WORK INSTRUCTIONS: Would you output the whole of the data exactly?

[Stored data entries]
• • • • •
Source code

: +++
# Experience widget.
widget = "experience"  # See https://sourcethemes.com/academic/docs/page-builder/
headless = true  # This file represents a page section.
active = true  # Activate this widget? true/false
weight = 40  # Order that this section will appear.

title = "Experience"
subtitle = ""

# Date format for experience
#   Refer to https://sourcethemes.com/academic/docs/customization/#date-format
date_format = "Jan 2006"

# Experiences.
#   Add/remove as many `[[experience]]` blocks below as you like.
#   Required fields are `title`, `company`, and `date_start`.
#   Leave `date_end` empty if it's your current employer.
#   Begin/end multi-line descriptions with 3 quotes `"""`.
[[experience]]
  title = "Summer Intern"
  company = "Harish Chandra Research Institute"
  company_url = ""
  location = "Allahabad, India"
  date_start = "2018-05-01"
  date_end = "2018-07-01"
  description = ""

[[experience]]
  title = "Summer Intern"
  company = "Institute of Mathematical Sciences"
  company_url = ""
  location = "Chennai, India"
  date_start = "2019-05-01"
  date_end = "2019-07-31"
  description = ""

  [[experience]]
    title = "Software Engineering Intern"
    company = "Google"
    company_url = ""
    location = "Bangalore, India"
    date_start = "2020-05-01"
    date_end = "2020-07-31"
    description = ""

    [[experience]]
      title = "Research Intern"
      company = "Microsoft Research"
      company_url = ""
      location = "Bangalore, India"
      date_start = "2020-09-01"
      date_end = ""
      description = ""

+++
• • • • •
WRITTEN SOLUTION:
Source code

: +++
# Experience widget.
widget = "experience"  # See https://sourcethemes.com/academic/docs/page-builder/
headless = true  # This file represents a page section.
active = true  # Activate this widget? true/false
weight = 40  # Order that this section will appear.

title = "Experience"
subtitle = ""

# Date format for experience
#   Refer to https://sourcethemes.com/academic/docs/customization/#date-format
date_format = "Jan 2006"

# Experiences.
#   Add/remove as many `[[experience]]` blocks below as you like.
#   Required fields are `title`, `company`, and `date_start`.
#   Leave `date_end` empty if it's your current employer.
#   Begin/end multi-line descriptions with 3 quotes `"""`.
[[experience]]
  title = "Summer Intern"
  company = "Harish Chandra Research Institute"
  company_url = ""
  location = "Allahabad, India"
  date_start = "2018-05-01"
  date_end = "2018-07-01"
  description = ""

[[experience]]
  title = "Summer Intern"
  company = "Institute of Mathematical Sciences"
  company_url = ""
  location = "Chennai, India"
  date_start = "2019-05-01"
  date_end = "2019-07-31"
  description = ""

  [[experience]]
    title = "Software Engineering Intern"
    company = "Google"
    company_url = ""
    location = "Bangalore, India"
    date_start = "2020-05-01"
    date_end = "2020-07-31"
    description = ""

    [[experience]]
      title = "Research Intern"
      company = "Microsoft Research"
      company_url = ""
      location = "Bangalore, India"
      date_start = "2020-09-01"
      date_end = ""
      description = ""

+++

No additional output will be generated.